Benjamin Yardebuller

‘Russian Magic Tales from Pushkin to Platonov’, edited by Robert Chandler – review

issue 27 April 2013

For the English-speaking world, the book that more than any other defines the magic — or fairy — tale is Children’s and Household Tales by Jakob and Wilhelm Grimm, first published in Germany in 1812, and translated (or adapted: it was seriously toned down) into English by Edgar Taylor in 1823. For the Grimms, as for other Romantic writers, these traditional tales were the repository of an authentic, national culture, under dual threat from industrialisation and invasion by Napoleon’s France.

Educated Russian interest in folk traditions followed a similar trajectory: the first great Russian folklorist, Aleksandr Afanasyev, assembled his vast collection in the middle years of the 19th century. But if the Russian high culture of the time was closely connected to the rest of Europe, its folk traditions were not. St Petersburg, with its French-speaking salons and its Prussian-style bureaucracy, may have been built as a ‘window on the West’, but much of the rest of the country was (and is) at least as open to Asia as to Europe.

The tales in this wide-ranging anthology speak of a distinct culture, linked to our own via shared Indo-European origins, but with its own characters and characteristics — though some old friends (the wicked stepmother, that clever frog with the trick of mutating into a prince…) do make an appearance.

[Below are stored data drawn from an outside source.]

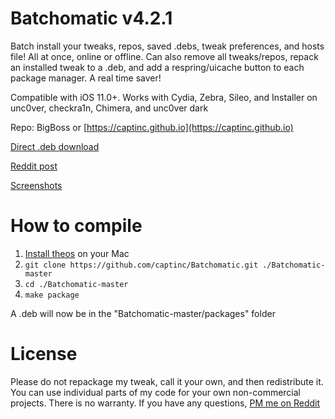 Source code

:# Batchomatic v4.2.1
Batch install your tweaks, repos, saved .debs, tweak preferences, and hosts file! All at once, online or offline. Can also remove all tweaks/repos, repack an installed tweak to a .deb, and add a respring/uicache button to each package manager. A real time saver!

Compatible with iOS 11.0+. Works with Cydia, Zebra, Sileo, and Installer on unc0ver, checkra1n, Chimera, and unc0ver dark

Repo: BigBoss or [https://captinc.github.io](https://captinc.github.io)

[Direct .deb download](https://github.com/captinc/Batchomatic/releases/download/v4.2.1/com.captinc.batchomatic_4.2.1_iphoneos-arm.deb)

[Reddit post](https://www.reddit.com/r/jailbreak/comments/cqarr6/release_batchomatic_v30_on_bigboss_batch_install)

[Screenshots](https://captinc.github.io/depictions/batchomatic/screenshots.html)

# How to compile
1. [Install theos](https://github.com/theos/theos/wiki/Installation-macOS) on your Mac
2. `git clone https://github.com/captinc/Batchomatic.git ./Batchomatic-master`
3. `cd ./Batchomatic-master`
4. `make package`

A .deb will now be in the "Batchomatic-master/packages" folder

# License
Please do not repackage my tweak, call it your own, and then redistribute it. You can use individual parts of my code for your own non-commercial projects. There is no warranty. If you have any questions, [PM me on Reddit](https://www.reddit.com/message/compose/?to=captinc37&subject=GitHub%20question)
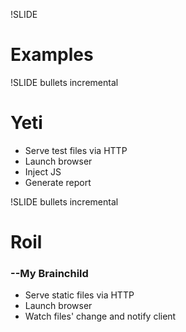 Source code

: !SLIDE

# Examples

!SLIDE bullets incremental

# Yeti

* Serve test files via HTTP
* Launch browser
* Inject JS
* Generate report

!SLIDE bullets incremental

# Roil
### --My Brainchild

* Serve static files via HTTP
* Launch browser
* Watch files' change and notify client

The magic tales here fall into two categories, each given roughly equal space: those transcribed, often verbatim, at traditional storytelling occasions by folklorists such as Afanasyev; and those composed in writing by ‘literary’ authors like Pushkin and Platonov, and imprinted with the individual sensibility of their creator.

The traditional folk tales are delightfully unsanitised. ‘In Pigskin’, a version of ‘Cinderella’, a beautiful girl escapes the clutches, not of two slave-driving older sisters, but of her lecherous father, who has fallen in lust with her after his wife’s death.